Collect all lines from the records below that include the word "argument".

Data extracted from a collection
__________

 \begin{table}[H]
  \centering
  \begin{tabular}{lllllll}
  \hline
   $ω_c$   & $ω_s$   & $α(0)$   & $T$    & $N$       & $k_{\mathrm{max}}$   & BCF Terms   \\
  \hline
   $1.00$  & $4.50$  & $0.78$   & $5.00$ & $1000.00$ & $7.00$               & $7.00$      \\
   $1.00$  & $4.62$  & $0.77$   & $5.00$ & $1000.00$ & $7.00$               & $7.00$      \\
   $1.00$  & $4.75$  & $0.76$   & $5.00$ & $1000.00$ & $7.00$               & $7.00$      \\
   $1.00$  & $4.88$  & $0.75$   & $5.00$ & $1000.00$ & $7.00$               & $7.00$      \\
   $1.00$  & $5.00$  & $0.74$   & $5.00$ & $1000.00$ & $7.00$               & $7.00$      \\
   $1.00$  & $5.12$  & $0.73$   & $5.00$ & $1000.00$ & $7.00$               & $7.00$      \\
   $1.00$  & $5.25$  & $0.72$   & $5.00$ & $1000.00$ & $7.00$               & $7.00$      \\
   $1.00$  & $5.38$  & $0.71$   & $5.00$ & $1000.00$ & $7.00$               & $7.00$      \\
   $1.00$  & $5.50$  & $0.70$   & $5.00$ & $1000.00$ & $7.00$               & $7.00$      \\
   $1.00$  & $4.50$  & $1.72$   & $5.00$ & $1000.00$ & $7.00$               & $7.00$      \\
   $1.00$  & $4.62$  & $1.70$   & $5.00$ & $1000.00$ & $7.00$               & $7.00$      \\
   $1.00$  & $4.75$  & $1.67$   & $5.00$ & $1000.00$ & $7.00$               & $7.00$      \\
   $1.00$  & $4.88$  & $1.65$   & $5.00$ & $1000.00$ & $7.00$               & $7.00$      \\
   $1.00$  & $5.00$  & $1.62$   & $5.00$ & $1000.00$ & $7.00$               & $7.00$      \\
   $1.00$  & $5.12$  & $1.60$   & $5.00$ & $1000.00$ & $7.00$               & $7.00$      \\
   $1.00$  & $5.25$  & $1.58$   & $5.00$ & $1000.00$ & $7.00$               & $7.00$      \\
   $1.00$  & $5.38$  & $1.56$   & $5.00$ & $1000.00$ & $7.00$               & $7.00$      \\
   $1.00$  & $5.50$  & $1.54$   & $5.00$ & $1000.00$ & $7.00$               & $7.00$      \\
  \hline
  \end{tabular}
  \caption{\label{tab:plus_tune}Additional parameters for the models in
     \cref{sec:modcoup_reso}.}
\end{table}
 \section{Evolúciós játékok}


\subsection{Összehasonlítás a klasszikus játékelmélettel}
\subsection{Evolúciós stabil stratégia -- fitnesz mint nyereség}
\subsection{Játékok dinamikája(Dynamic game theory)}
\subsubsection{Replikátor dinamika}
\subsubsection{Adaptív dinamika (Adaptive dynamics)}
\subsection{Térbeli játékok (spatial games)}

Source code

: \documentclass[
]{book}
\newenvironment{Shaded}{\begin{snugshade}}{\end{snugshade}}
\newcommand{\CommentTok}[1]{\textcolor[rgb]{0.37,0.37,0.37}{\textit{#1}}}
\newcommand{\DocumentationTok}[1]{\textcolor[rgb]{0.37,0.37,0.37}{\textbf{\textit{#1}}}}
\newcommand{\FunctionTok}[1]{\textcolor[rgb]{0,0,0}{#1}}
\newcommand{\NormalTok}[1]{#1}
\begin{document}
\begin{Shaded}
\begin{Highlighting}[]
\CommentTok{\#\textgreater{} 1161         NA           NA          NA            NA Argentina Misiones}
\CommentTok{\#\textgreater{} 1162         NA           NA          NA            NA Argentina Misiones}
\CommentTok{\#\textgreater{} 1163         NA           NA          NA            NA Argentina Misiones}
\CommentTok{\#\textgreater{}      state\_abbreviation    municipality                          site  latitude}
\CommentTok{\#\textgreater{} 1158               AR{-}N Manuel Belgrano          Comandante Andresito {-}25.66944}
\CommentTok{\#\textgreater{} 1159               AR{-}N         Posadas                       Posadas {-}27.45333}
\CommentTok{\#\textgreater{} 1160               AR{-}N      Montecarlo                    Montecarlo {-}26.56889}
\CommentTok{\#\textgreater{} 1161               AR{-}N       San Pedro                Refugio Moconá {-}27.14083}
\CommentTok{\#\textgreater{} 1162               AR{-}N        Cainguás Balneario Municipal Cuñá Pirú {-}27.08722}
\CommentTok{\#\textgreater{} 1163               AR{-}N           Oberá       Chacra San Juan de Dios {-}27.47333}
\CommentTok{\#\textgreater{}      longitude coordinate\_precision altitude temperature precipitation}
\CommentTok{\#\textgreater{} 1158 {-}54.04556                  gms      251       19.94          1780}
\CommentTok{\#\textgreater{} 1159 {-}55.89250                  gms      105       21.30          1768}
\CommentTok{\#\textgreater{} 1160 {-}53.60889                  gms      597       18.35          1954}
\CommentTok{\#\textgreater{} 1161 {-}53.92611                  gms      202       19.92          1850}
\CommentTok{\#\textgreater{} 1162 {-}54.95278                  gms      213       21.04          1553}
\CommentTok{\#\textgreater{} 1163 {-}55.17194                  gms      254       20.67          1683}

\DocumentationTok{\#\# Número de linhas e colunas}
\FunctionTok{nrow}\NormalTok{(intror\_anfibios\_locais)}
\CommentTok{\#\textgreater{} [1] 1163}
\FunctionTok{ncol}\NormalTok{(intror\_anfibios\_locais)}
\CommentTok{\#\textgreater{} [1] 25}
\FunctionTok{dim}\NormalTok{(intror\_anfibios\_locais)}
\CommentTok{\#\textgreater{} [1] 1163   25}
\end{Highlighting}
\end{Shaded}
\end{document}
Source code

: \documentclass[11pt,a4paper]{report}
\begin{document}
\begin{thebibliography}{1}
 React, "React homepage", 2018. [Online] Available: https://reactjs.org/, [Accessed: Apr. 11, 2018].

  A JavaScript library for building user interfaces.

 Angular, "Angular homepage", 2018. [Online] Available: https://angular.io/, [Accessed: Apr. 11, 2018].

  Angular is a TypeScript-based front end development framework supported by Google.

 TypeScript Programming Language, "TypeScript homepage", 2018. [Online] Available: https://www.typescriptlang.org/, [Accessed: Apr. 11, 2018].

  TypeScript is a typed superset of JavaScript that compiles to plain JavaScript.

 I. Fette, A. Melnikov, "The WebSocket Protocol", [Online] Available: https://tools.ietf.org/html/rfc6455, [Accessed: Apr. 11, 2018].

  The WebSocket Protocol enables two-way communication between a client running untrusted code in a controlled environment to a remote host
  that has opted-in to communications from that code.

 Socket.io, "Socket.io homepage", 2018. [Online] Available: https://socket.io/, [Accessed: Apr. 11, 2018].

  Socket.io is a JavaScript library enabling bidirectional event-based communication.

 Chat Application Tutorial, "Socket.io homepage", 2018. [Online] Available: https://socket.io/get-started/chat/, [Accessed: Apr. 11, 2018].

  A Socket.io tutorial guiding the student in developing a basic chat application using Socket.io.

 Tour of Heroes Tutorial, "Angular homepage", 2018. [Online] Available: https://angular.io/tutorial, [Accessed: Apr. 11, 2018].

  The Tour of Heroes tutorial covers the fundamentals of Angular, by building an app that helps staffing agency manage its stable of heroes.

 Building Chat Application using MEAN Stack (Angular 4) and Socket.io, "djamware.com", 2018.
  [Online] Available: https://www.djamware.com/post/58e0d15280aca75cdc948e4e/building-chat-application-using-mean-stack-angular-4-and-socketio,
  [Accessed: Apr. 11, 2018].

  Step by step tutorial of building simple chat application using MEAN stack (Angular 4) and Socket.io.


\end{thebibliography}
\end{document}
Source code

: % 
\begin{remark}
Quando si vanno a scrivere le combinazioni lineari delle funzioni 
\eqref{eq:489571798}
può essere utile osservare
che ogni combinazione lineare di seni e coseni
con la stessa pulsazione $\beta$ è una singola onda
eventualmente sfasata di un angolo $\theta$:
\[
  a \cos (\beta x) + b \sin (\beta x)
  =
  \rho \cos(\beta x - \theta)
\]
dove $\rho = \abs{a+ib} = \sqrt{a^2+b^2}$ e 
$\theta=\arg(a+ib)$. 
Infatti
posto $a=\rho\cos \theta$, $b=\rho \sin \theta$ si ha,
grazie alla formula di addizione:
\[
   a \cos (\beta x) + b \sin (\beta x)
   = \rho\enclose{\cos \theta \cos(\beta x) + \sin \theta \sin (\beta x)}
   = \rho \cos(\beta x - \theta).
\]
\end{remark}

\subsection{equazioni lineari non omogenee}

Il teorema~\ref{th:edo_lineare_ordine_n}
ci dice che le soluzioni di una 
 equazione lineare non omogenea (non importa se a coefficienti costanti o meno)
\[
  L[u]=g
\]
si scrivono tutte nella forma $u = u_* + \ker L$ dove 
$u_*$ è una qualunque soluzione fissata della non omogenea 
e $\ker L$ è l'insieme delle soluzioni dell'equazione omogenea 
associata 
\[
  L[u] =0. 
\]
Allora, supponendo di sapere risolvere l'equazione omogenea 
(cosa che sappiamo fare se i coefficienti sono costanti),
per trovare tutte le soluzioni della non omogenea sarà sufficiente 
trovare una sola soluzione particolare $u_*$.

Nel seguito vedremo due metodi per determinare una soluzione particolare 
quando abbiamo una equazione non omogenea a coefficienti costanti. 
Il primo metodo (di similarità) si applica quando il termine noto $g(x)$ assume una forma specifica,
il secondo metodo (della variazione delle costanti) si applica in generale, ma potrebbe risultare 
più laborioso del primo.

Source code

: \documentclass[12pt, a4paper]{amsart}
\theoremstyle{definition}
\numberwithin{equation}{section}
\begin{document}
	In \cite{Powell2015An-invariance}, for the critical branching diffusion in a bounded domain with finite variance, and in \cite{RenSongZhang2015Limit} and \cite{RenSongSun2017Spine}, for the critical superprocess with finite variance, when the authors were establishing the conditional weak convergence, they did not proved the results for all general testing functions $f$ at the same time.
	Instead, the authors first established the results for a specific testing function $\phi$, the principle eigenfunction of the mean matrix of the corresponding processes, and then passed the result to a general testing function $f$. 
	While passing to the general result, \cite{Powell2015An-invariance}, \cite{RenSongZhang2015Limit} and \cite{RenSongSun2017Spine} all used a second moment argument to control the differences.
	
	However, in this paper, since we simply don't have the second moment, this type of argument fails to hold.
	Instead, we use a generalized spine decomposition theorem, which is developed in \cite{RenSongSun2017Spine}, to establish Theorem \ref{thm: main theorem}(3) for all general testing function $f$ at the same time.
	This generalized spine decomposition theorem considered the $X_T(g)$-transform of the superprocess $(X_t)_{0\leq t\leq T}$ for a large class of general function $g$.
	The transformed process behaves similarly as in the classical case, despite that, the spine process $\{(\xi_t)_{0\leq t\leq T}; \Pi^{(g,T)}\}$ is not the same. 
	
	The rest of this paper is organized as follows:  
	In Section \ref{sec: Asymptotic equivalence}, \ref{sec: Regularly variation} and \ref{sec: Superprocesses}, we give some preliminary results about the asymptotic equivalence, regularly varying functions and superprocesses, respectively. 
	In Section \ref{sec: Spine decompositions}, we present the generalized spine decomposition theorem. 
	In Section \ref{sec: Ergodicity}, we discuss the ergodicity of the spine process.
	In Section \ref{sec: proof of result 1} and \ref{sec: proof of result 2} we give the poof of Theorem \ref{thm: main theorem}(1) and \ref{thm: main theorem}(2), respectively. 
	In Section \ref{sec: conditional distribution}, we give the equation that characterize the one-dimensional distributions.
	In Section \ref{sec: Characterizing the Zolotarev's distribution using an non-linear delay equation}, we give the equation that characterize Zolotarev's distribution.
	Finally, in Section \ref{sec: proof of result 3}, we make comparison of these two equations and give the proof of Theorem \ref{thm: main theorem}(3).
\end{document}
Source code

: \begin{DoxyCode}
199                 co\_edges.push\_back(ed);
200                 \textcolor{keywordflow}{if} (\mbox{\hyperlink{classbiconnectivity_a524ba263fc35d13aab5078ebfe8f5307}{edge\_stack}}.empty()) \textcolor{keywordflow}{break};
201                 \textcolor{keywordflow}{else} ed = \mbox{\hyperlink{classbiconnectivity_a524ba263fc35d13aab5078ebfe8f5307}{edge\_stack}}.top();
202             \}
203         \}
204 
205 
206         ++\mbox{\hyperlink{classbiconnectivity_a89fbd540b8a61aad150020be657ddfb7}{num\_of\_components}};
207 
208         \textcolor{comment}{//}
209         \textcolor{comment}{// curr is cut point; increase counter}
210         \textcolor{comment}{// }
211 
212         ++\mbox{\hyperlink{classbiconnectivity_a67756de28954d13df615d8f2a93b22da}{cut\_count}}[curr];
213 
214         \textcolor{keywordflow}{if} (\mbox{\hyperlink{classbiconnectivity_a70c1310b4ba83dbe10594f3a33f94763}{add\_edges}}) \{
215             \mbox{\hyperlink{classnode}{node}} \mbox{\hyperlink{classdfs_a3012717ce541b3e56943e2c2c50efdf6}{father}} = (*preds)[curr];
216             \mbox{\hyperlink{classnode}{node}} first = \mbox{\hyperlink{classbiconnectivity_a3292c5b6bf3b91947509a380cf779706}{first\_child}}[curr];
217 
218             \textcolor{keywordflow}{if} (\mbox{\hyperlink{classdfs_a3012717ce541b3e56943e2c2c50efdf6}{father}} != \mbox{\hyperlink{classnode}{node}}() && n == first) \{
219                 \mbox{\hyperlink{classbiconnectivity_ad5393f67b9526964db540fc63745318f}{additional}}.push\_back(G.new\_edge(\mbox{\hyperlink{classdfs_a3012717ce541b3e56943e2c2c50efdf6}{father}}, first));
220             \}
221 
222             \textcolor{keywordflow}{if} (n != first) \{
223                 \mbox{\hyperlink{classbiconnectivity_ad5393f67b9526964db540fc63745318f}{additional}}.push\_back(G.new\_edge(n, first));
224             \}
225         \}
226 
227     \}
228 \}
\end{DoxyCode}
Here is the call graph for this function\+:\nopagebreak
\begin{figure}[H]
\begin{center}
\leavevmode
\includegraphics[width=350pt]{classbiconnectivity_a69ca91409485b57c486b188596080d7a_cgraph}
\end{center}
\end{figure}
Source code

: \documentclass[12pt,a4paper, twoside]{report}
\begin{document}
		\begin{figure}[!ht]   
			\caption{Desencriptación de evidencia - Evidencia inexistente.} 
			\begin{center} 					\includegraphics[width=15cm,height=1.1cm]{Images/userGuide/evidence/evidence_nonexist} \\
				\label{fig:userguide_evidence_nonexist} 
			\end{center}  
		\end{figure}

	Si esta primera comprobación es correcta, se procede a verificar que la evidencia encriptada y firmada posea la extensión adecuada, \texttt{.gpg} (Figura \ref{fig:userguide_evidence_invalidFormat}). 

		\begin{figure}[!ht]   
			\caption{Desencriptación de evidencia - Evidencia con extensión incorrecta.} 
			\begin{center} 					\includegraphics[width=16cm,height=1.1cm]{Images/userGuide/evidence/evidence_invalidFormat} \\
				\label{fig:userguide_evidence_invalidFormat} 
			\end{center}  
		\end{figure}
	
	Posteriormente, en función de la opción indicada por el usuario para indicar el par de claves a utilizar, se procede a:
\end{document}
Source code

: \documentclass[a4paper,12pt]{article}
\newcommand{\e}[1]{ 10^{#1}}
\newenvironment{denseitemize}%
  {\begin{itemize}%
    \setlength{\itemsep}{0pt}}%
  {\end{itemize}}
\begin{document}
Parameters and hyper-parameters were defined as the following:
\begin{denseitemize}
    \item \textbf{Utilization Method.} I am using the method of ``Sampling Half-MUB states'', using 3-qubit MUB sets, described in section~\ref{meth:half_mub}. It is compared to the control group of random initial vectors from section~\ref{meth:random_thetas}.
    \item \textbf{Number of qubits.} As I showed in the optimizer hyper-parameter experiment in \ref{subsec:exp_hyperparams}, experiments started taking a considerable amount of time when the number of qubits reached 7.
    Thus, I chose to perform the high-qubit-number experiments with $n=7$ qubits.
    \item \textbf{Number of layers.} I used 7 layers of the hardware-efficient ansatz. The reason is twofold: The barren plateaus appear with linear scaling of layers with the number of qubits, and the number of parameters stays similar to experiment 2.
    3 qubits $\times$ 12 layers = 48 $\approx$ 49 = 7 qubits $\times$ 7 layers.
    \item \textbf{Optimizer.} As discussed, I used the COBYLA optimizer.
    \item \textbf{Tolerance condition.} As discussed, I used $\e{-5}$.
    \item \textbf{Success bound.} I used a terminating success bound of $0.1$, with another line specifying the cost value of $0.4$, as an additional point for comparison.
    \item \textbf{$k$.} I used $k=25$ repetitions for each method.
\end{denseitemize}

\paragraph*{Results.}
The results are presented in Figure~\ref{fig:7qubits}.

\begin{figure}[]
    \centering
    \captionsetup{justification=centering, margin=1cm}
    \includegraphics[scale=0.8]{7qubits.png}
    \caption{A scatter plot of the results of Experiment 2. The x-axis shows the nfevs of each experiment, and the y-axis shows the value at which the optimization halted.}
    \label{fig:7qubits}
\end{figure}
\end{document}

__________

_OUTPUT:_
	While passing to the general result, \cite{Powell2015An-invariance}, \cite{RenSongZhang2015Limit} and \cite{RenSongSun2017Spine} all used a second moment argument to control the differences.
	However, in this paper, since we simply don't have the second moment, this type of argument fails to hold.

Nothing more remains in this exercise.